# Warbirds Over Wanaka 2018



## nuuumannn (Apr 3, 2018)

Hi Guys, this year's WOW was the thirtieth anniversary, so was bound to be something special. Admittedly, there was nothing there that hadn't been before, but what was there put on a fabulous show. There was a mishap; a Yak-3 came off second best against a cherry picker between the parallel runways (the less said the better), but it was an excellent three days display flying. There was also a gathering of Packard motor vehicles - the largest such gathering in years, including vehicles from abroad that came over just for the show. One of them was once owned by Amelia Earhart.

Anyway, photos:





DSC_0507
This Packard Coupe was formerly Earhart's. Her husband George Putnam held on to it for a year after she disappeared in the vain hope she might return, before selling it to a Chicago based mob boss, apparently.




DSC_0245
The USAF is becoming a regular at New Zealand airshows; long may it continue.




DSC_0461
...As is John Romain and the Buchon he brought out in 2016. It is still wearing the colours it wore during filming of 'Dunkirk'.




DSC_0691
Ze Cazaaa, Armee de l'Air CN-235 operated out of New Caledonia.




DSC_0213
Bill Reid's stunning Avro Anson I is a perennial favourite.




DSC_3698
Catalina out on Lake Wanaka drew a sizeable crowd of onlookers.




DSC_4025
That's the right hand wing in front of the left hand wing.
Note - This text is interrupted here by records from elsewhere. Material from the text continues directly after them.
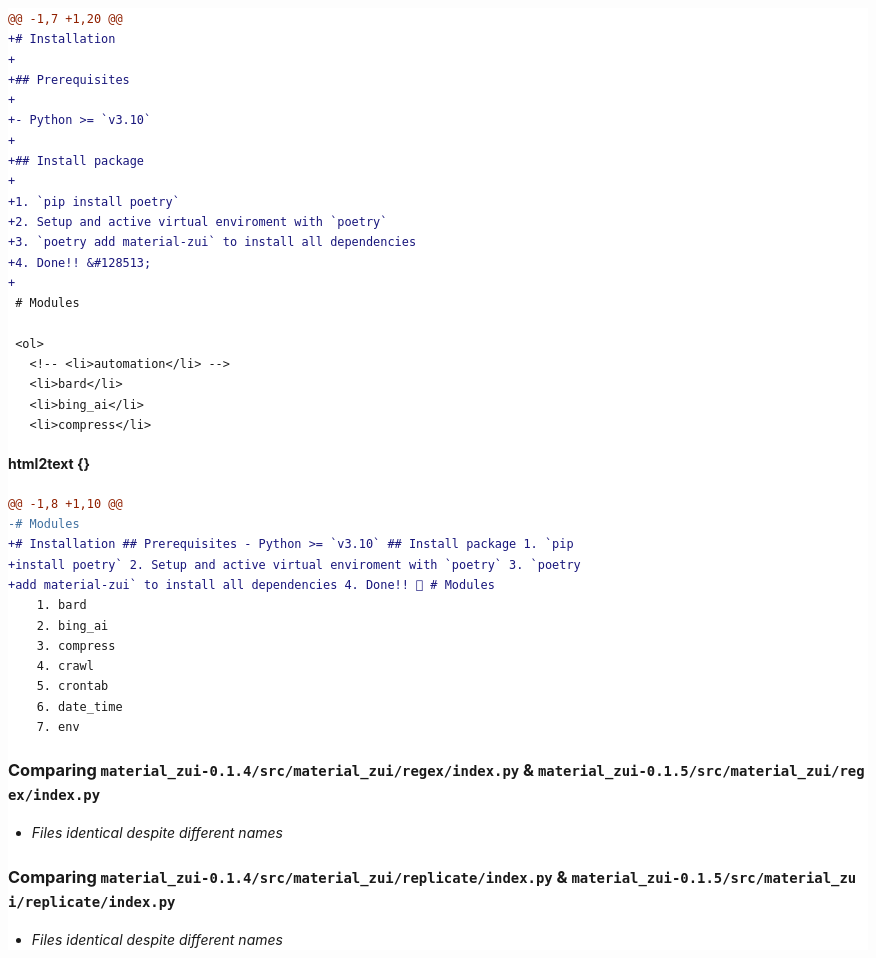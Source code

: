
 ```diff
@@ -1,7 +1,20 @@
+# Installation
+
+## Prerequisites
+
+- Python >= `v3.10`
+
+## Install package
+
+1. `pip install poetry`
+2. Setup and active virtual enviroment with `poetry`
+3. `poetry add material-zui` to install all dependencies
+4. Done!! &#128513;
+
 # Modules
 
 <ol>
   <!-- <li>automation</li> -->
   <li>bard</li>
   <li>bing_ai</li>
   <li>compress</li>
```

#### html2text {}

```diff
@@ -1,8 +1,10 @@
-# Modules
+# Installation ## Prerequisites - Python >= `v3.10` ## Install package 1. `pip
+install poetry` 2. Setup and active virtual enviroment with `poetry` 3. `poetry
+add material-zui` to install all dependencies 4. Done!!  # Modules
    1. bard
    2. bing_ai
    3. compress
    4. crawl
    5. crontab
    6. date_time
    7. env
```

### Comparing `material_zui-0.1.4/src/material_zui/regex/index.py` & `material_zui-0.1.5/src/material_zui/regex/index.py`

 * *Files identical despite different names*

### Comparing `material_zui-0.1.4/src/material_zui/replicate/index.py` & `material_zui-0.1.5/src/material_zui/replicate/index.py`

 * *Files identical despite different names*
Sadly, it won't buff out.




DSC_3665
The C-17 is always impressive at low level.




DSC_4163
They're a bit late to do anything for the headless winch victim!




DSC_4285
Glider releasing water ballast makes an effective display feature.

More to come...


----------



## Crimea_River (Apr 4, 2018)

Excellent shots. What happened to the Yak?


----------



## nuuumannn (Apr 4, 2018)

On rollout after landing it hit a cherry picker basket, the picker placed on the side of the runway in anticipation of a balloon busting exercise by light aircraft. The RH wing hit the basket and was torn clean off just outboard of the RH undercarriage. Pilot and owner Arthur Dovey was okay, shaken a little.


----------



## Jeff Hunt (Apr 4, 2018)

Excellent stuff.

I have watched the video of the Yak incident and I must admit, I am puzzled about a number of things surrounding the incident. Could be an interesting follow up meeting at show headquarters and in insurance board rooms.

Anyway, cracker shots, I especially like the Buchon and Annie.

Cheers,

Jeff


----------



## Crimea_River (Apr 4, 2018)

Thanks Grant.


----------



## Airframes (Apr 4, 2018)

Great shots Grant.
I saw the video too and, like Jeff, I'm rather puzzled.


----------



## nuuumannn (Apr 4, 2018)

Yep, the cherry picker shouldn't have been there on the side of an active runway for a start. A full investigation will be launched, so we've been told.

A few more pictures:




DSC_1386
RAAF Hawk Mk.123 gave a spirited display, very hard to photograph with the sun behind it.




DSC_1401
RNZAF B757 always looks graceful being hurled about the sky.




DSC_1113
Big smoke ring that Anson pilot Dave Phillips couldn't ignore.




DSC_1184
RNZAF Historic Flight's Harvard NZ1015 sports its delivery scheme.




DSC_1240
Yak-3 "Full Noise" was entered into the Reno Air Races last year and made the Gold Unlimited race, only to come last place, but it was a good effort. Graeme Frew wants to go back again this year. The number 35 is that worn on the Indian motorbike of the Late Burt Munro, a Kiwi motorcyclist who held a long standing class speed record at the Bonneville salt flats: Burt Munro - Wikipedia




DSC_1343
The guy flying this L-39 at the show was a former A-10 driver.




DSC_0840
Herky Angel.




DSC_1305
F-16 pilot Richard 'Punch' Smeeding is being interviewed by WOW Media, while two of his unit support team look on. His and the support F-16 went for a blat at low level over the lakes through a valley, only to be confronted by a helicopter, so the two jets split apart and flew round it at high speed, causing the helo pilot to go into apoplectic fit and complain to the CAA.




DSC_1225
Two Vampires screaming round the circuit put on a great duo display.

More images here: Warbirds Over Wanaka Airshow 2018


----------



## Airframes (Apr 4, 2018)

Beaut shots Grant, and the Anson with the smoke ring is a cracker !


----------



## Gnomey (Apr 4, 2018)

Great shots Grant!

Shame about the Yak.


----------



## gumbyk (Apr 4, 2018)

nuuumannn said:


> His and the support F-16 went for a blat at low level over the lakes through a valley, only to be confronted by a helicopter, so the two jets split apart and flew round it at high speed, causing the helo pilot to go into apoplectic fit and complain to the CAA.


Apparently that wasn't the only incident they had while here. They must have been having radio failures...


----------



## Wayne Little (Apr 5, 2018)

great pics.


----------



## Micdrow (Apr 10, 2018)

Great shots there Grant


----------